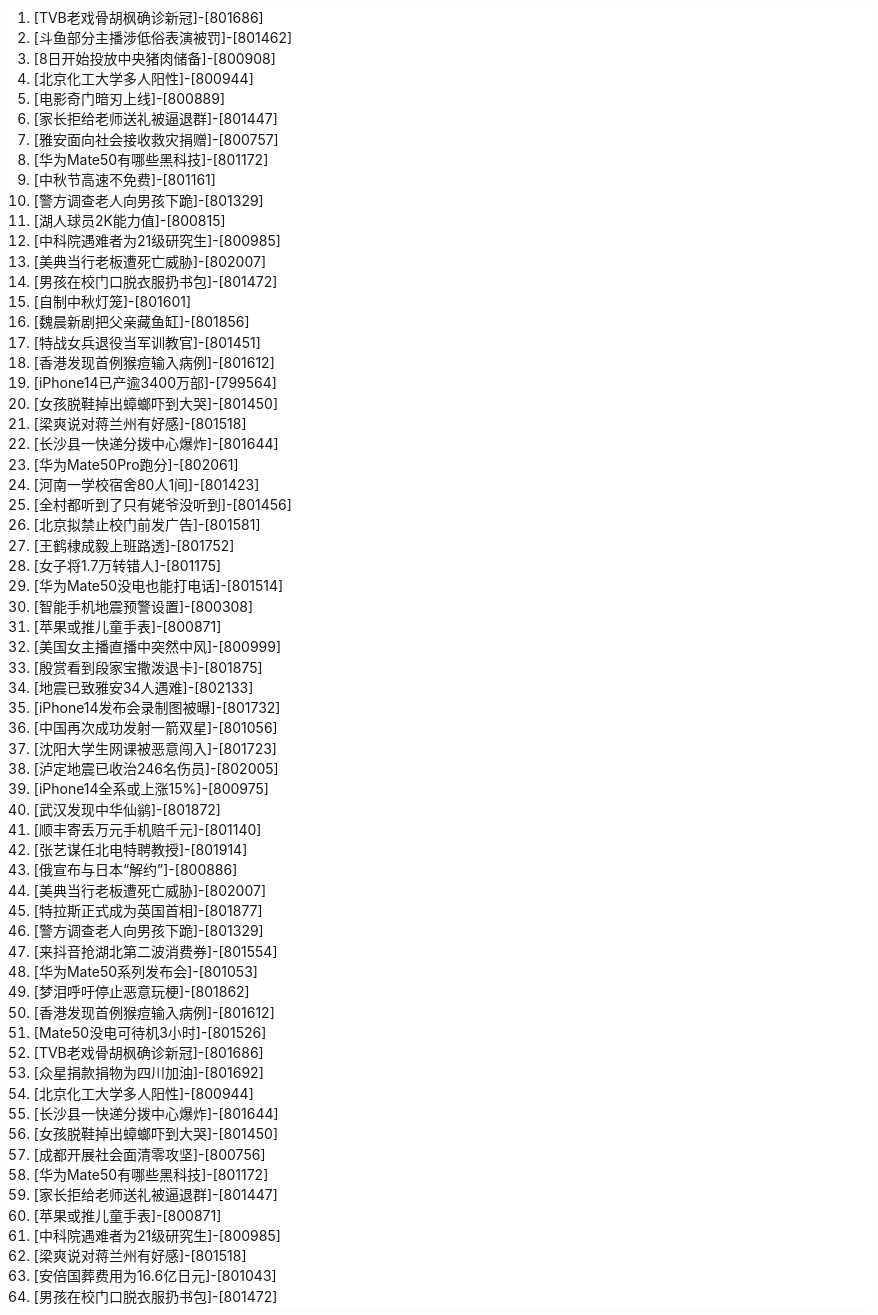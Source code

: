 1. [TVB老戏骨胡枫确诊新冠]-[801686]
1. [斗鱼部分主播涉低俗表演被罚]-[801462]
1. [8日开始投放中央猪肉储备]-[800908]
1. [北京化工大学多人阳性]-[800944]
1. [电影奇门暗刃上线]-[800889]
1. [家长拒给老师送礼被逼退群]-[801447]
1. [雅安面向社会接收救灾捐赠]-[800757]
1. [华为Mate50有哪些黑科技]-[801172]
1. [中秋节高速不免费]-[801161]
1. [警方调查老人向男孩下跪]-[801329]
1. [湖人球员2K能力值]-[800815]
1. [中科院遇难者为21级研究生]-[800985]
1. [美典当行老板遭死亡威胁]-[802007]
1. [男孩在校门口脱衣服扔书包]-[801472]
1. [自制中秋灯笼]-[801601]
1. [魏晨新剧把父亲藏鱼缸]-[801856]
1. [特战女兵退役当军训教官]-[801451]
1. [香港发现首例猴痘输入病例]-[801612]
1. [iPhone14已产逾3400万部]-[799564]
1. [女孩脱鞋掉出蟑螂吓到大哭]-[801450]
1. [梁爽说对蒋兰州有好感]-[801518]
1. [长沙县一快递分拨中心爆炸]-[801644]
1. [华为Mate50Pro跑分]-[802061]
1. [河南一学校宿舍80人1间]-[801423]
1. [全村都听到了只有姥爷没听到]-[801456]
1. [北京拟禁止校门前发广告]-[801581]
1. [王鹤棣成毅上班路透]-[801752]
1. [女子将1.7万转错人]-[801175]
1. [华为Mate50没电也能打电话]-[801514]
1. [智能手机地震预警设置]-[800308]
1. [苹果或推儿童手表]-[800871]
1. [美国女主播直播中突然中风]-[800999]
1. [殷赏看到段家宝撒泼退卡]-[801875]
1. [地震已致雅安34人遇难]-[802133]
1. [iPhone14发布会录制图被曝]-[801732]
1. [中国再次成功发射一箭双星]-[801056]
1. [沈阳大学生网课被恶意闯入]-[801723]
1. [泸定地震已收治246名伤员]-[802005]
1. [iPhone14全系或上涨15%]-[800975]
1. [武汉发现中华仙鹟]-[801872]
1. [顺丰寄丢万元手机赔千元]-[801140]
1. [张艺谋任北电特聘教授]-[801914]
1. [俄宣布与日本“解约”]-[800886]
1. [美典当行老板遭死亡威胁]-[802007]
1. [特拉斯正式成为英国首相]-[801877]
1. [警方调查老人向男孩下跪]-[801329]
1. [来抖音抢湖北第二波消费券]-[801554]
1. [华为Mate50系列发布会]-[801053]
1. [梦泪呼吁停止恶意玩梗]-[801862]
1. [香港发现首例猴痘输入病例]-[801612]
1. [Mate50没电可待机3小时]-[801526]
1. [TVB老戏骨胡枫确诊新冠]-[801686]
1. [众星捐款捐物为四川加油]-[801692]
1. [北京化工大学多人阳性]-[800944]
1. [长沙县一快递分拨中心爆炸]-[801644]
1. [女孩脱鞋掉出蟑螂吓到大哭]-[801450]
1. [成都开展社会面清零攻坚]-[800756]
1. [华为Mate50有哪些黑科技]-[801172]
1. [家长拒给老师送礼被逼退群]-[801447]
1. [苹果或推儿童手表]-[800871]
1. [中科院遇难者为21级研究生]-[800985]
1. [梁爽说对蒋兰州有好感]-[801518]
1. [安倍国葬费用为16.6亿日元]-[801043]
1. [男孩在校门口脱衣服扔书包]-[801472]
● ● ● ● ● ● ●
Could you print the lines above, exactly as written, from the line containing "1. [地震已致雅安34人遇难]-[802133]" through the final one?

▶ **Answer for the task**:
1. [地震已致雅安34人遇难]-[802133]
1. [iPhone14发布会录制图被曝]-[801732]
1. [中国再次成功发射一箭双星]-[801056]
1. [沈阳大学生网课被恶意闯入]-[801723]
1. [泸定地震已收治246名伤员]-[802005]
1. [iPhone14全系或上涨15%]-[800975]
1. [武汉发现中华仙鹟]-[801872]
1. [顺丰寄丢万元手机赔千元]-[801140]
1. [张艺谋任北电特聘教授]-[801914]
1. [俄宣布与日本“解约”]-[800886]
1. [美典当行老板遭死亡威胁]-[802007]
1. [特拉斯正式成为英国首相]-[801877]
1. [警方调查老人向男孩下跪]-[801329]
1. [来抖音抢湖北第二波消费券]-[801554]
1. [华为Mate50系列发布会]-[801053]
1. [梦泪呼吁停止恶意玩梗]-[801862]
1. [香港发现首例猴痘输入病例]-[801612]
1. [Mate50没电可待机3小时]-[801526]
1. [TVB老戏骨胡枫确诊新冠]-[801686]
1. [众星捐款捐物为四川加油]-[801692]
1. [北京化工大学多人阳性]-[800944]
1. [长沙县一快递分拨中心爆炸]-[801644]
1. [女孩脱鞋掉出蟑螂吓到大哭]-[801450]
1. [成都开展社会面清零攻坚]-[800756]
1. [华为Mate50有哪些黑科技]-[801172]
1. [家长拒给老师送礼被逼退群]-[801447]
1. [苹果或推儿童手表]-[800871]
1. [中科院遇难者为21级研究生]-[800985]
1. [梁爽说对蒋兰州有好感]-[801518]
1. [安倍国葬费用为16.6亿日元]-[801043]
1. [男孩在校门口脱衣服扔书包]-[801472]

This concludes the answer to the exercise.